The lightweight approach is to wrap the data with HTML and use SVG to render the sparkline. However, SVG can be finicky with its definition and is not straightforward for users who don't have a strong foundation in front-end development. Therefore, we will look at using a Databricks Unity Catalog Python Function that will leverage the more commonly known matplotlib Python library. After the function's definition, all users can simply call it like any other function and get back a visualization.
Setup
The implementation will follow these steps
- UC SQL Python Function Creation
- (optional) Gold table creation
- Application of the function
- Setting visualization option
Let's skip to the application of the SQL so we can see how simple it is to apply the function we'll define later in the article.
Let's assume our data looks something like this.
And we want to make a sparkline for each resort and mtn_loc as we see in the first screenshot.
This will require you to preprocess data so that there is a single column containing all the points that the sparkline can use.

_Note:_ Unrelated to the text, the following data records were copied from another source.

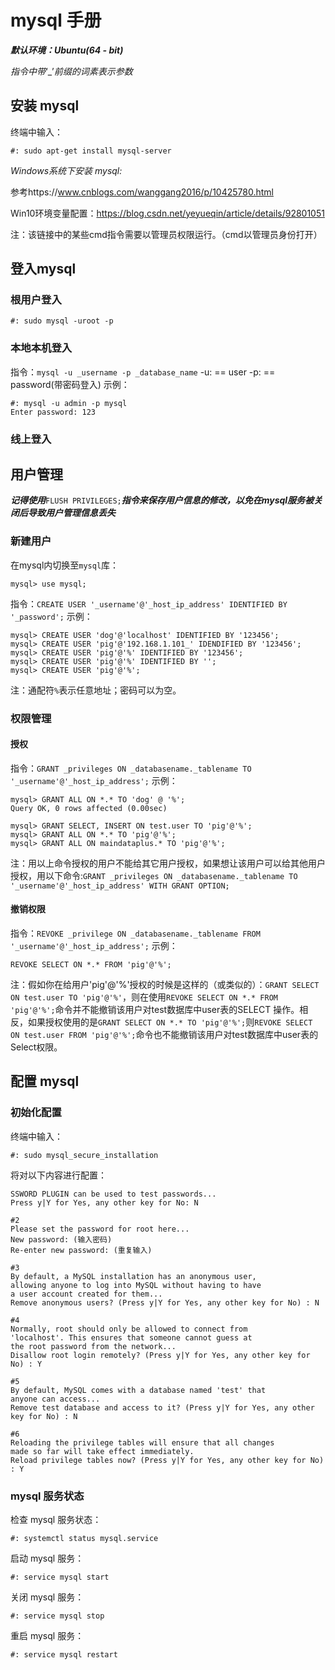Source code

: # mysql 手册
***默认环境：Ubuntu(64 - bit)***

*指令中带*‘_’*前缀的词素表示参数*
## 安装 mysql
终端中输入：
```
#: sudo apt-get install mysql-server
```
*Windows系统下安装 mysql:*

参考https://www.cnblogs.com/wanggang2016/p/10425780.html

Win10环境变量配置：https://blog.csdn.net/yeyueqin/article/details/92801051

注：该链接中的某些cmd指令需要以管理员权限运行。（cmd以管理员身份打开）


## 登入mysql
### 根用户登入
```
#: sudo mysql -uroot -p
```
### 本地本机登入
指令：`mysql -u _username -p _database_name`
-u: == user
-p: == password(带密码登入)
示例：

```
#: mysql -u admin -p mysql
Enter password: 123
```
### 线上登入

## 用户管理
***记得使用***`FLUSH PRIVILEGES;`***指令来保存用户信息的修改，以免在mysql服务被关闭后导致用户管理信息丢失***
### 新建用户
在mysql内切换至`mysql`库：
```
mysql> use mysql;
```
指令：`CREATE USER '_username'@'_host_ip_address' IDENTIFIED BY '_password';`
示例：

```
mysql> CREATE USER 'dog'@'localhost' IDENTIFIED BY '123456';
mysql> CREATE USER 'pig'@'192.168.1.101_' IDENDIFIED BY '123456';
mysql> CREATE USER 'pig'@'%' IDENTIFIED BY '123456';
mysql> CREATE USER 'pig'@'%' IDENTIFIED BY '';
mysql> CREATE USER 'pig'@'%';
```
注：通配符`%`表示任意地址；密码可以为空。

### 权限管理
#### 授权
指令：`GRANT _privileges ON _databasename._tablename TO '_username'@'_host_ip_address';`
示例：
```
mysql> GRANT ALL ON *.* TO 'dog' @ '%';
Query OK, 0 rows affected (0.00sec)

mysql> GRANT SELECT, INSERT ON test.user TO 'pig'@'%';
mysql> GRANT ALL ON *.* TO 'pig'@'%';
mysql> GRANT ALL ON maindataplus.* TO 'pig'@'%';
```
注：用以上命令授权的用户不能给其它用户授权，如果想让该用户可以给其他用户授权，用以下命令:`GRANT _privileges ON _databasename._tablename TO '_username'@'_host_ip_address' WITH GRANT OPTION;`
#### 撤销权限
指令：`REVOKE _privilege ON _databasename._tablename FROM '_username'@'_host_ip_address';`
示例：
```
REVOKE SELECT ON *.* FROM 'pig'@'%';
```
注：假如你在给用户'pig'@'%'授权的时候是这样的（或类似的）：`GRANT SELECT ON test.user TO 'pig'@'%'`，则在使用`REVOKE SELECT ON *.* FROM 'pig'@'%';`命令并不能撤销该用户对test数据库中user表的SELECT 操作。相反，如果授权使用的是`GRANT SELECT ON *.* TO 'pig'@'%';`则`REVOKE SELECT ON test.user FROM 'pig'@'%';`命令也不能撤销该用户对test数据库中user表的Select权限。
## 配置 mysql
### 初始化配置
终端中输入：
```
#: sudo mysql_secure_installation
```
将对以下内容进行配置：
```
SSWORD PLUGIN can be used to test passwords...
Press y|Y for Yes, any other key for No: N 

#2
Please set the password for root here...
New password: (输入密码)
Re-enter new password: (重复输入)

#3
By default, a MySQL installation has an anonymous user,
allowing anyone to log into MySQL without having to have
a user account created for them...
Remove anonymous users? (Press y|Y for Yes, any other key for No) : N 

#4
Normally, root should only be allowed to connect from
'localhost'. This ensures that someone cannot guess at
the root password from the network...
Disallow root login remotely? (Press y|Y for Yes, any other key for No) : Y 

#5
By default, MySQL comes with a database named 'test' that
anyone can access...
Remove test database and access to it? (Press y|Y for Yes, any other key for No) : N 

#6
Reloading the privilege tables will ensure that all changes
made so far will take effect immediately.
Reload privilege tables now? (Press y|Y for Yes, any other key for No) : Y 
```
### mysql 服务状态
检查 mysql 服务状态：
```
#: systemctl status mysql.service
```
启动 mysql 服务：
```
#: service mysql start
```
关闭 mysql 服务：
```
#: service mysql stop
```
重启 mysql 服务：
```
#: service mysql restart
```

This can either be handled during gold table creation or written as a SQL query such as the one below.
Let's take a look at what the final SQL will look like after the SQL function is defined
SQL query to create an ordered array column as a CTE.

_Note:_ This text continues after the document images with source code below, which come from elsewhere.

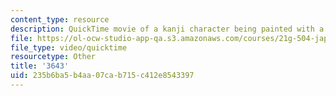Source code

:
 ```yaml
---
content_type: resource
description: QuickTime movie of a kanji character being painted with a brush.
file: https://ol-ocw-studio-app-qa.s3.amazonaws.com/courses/21g-504-japanese-iv-spring-2009/235b6ba5b4aa07cab715c412e8543397_3643.mov
file_type: video/quicktime
resourcetype: Other
title: '3643'
uid: 235b6ba5-b4aa-07ca-b715-c412e8543397
---
```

The data is collected into a map and orderd by week and the value is extracted into a list.
Finally the function is applied on the correct data type.
with collections as (
SELECT
resort,
mtn_loc,
transform(
array_sort(
collect_list(struct(week, bluebird_p :: int as bluebird_p))
),
x -> x.bluebird_p
) AS bluebird_p_list
FROM
yevtushenko_artem.shreddy.snow_powder_history
where
resort = 'Hakuba47'
GROUP BY ALL
)
select
* except(bluebird_p_list),
yevtushenko_artem.default.make_sparkline(bluebird_p_list:: string) as sparkline
from
collections
Next, let's take a look at how we define make_sparkline.
Creating the Function
This article assumes you have read the documentation for CREATE FUNCTION Documentation.
Execute the following SQL replacing the <catalog> and <schema> components with your own UC values.
CREATE FUNCTION <catalog>.<schema>.make_sparkline(input_data STRING)
RETURNS STRING
LANGUAGE PYTHON
AS $$
import matplotlib
import matplotlib.pyplot as plt
import base64
from io import BytesIO
def _sparkline(input_data):
# removes "[" and "]" characters that may be present
data = input_data.replace("[", "").replace("]", "")
data = [int(x) for x in data.split(",")]
figsize = (4, 0.25)
fig, ax = plt.subplots(1, 1, figsize=figsize)
ax.plot(data)
for k, v in ax.spines.items():
v.set_visible(False)
ax.set_xticks([])
ax.set_yticks([])
plt.plot(len(data) - 1, data[-1], 'r.')
ax.fill_between(range(len(data)), data, [min(data)] * len(data), alpha=0.1)
img = BytesIO()
plt.savefig(img, format='png', transparent=True, bbox_inches='tight')
img.seek(0)
plt.close()
return "data:image/png;base64, " + base64.b64encode(img.read()).decode("UTF-8")
return _sparkline(input_data) if input_data else None
$$;
Thanks to Ben Hayes (ben.hayes@databricks.com) for the python script
Once this function is defined the SQL in the Setup section will execute successfully.
Next, we need to make sure the output can be visualized.
Visualization Creation
This is the output of the SQL query where we apply make_sparkline.
Clearly, this isn't a sparkline.
In a dashboard or query editor visualization builder we will create a table visualization.
The important setting to change under settings for the sparkline column is display as.
Select image from the dropdown in the sparkline column display as options
The sparkline should be visualized appropriately now.
Other Considerations
- The Python code is customizable, so you have the flexibility to change the visualization to your liking.
- The image is encoded as a string and can be fairly large, so you may want to consider how many records to show at once. Large amounts of data can slow a dashboard down. Experiment with pagination of tables or application of default filters for best performance.
- Make sure that you grant usage to the function to users.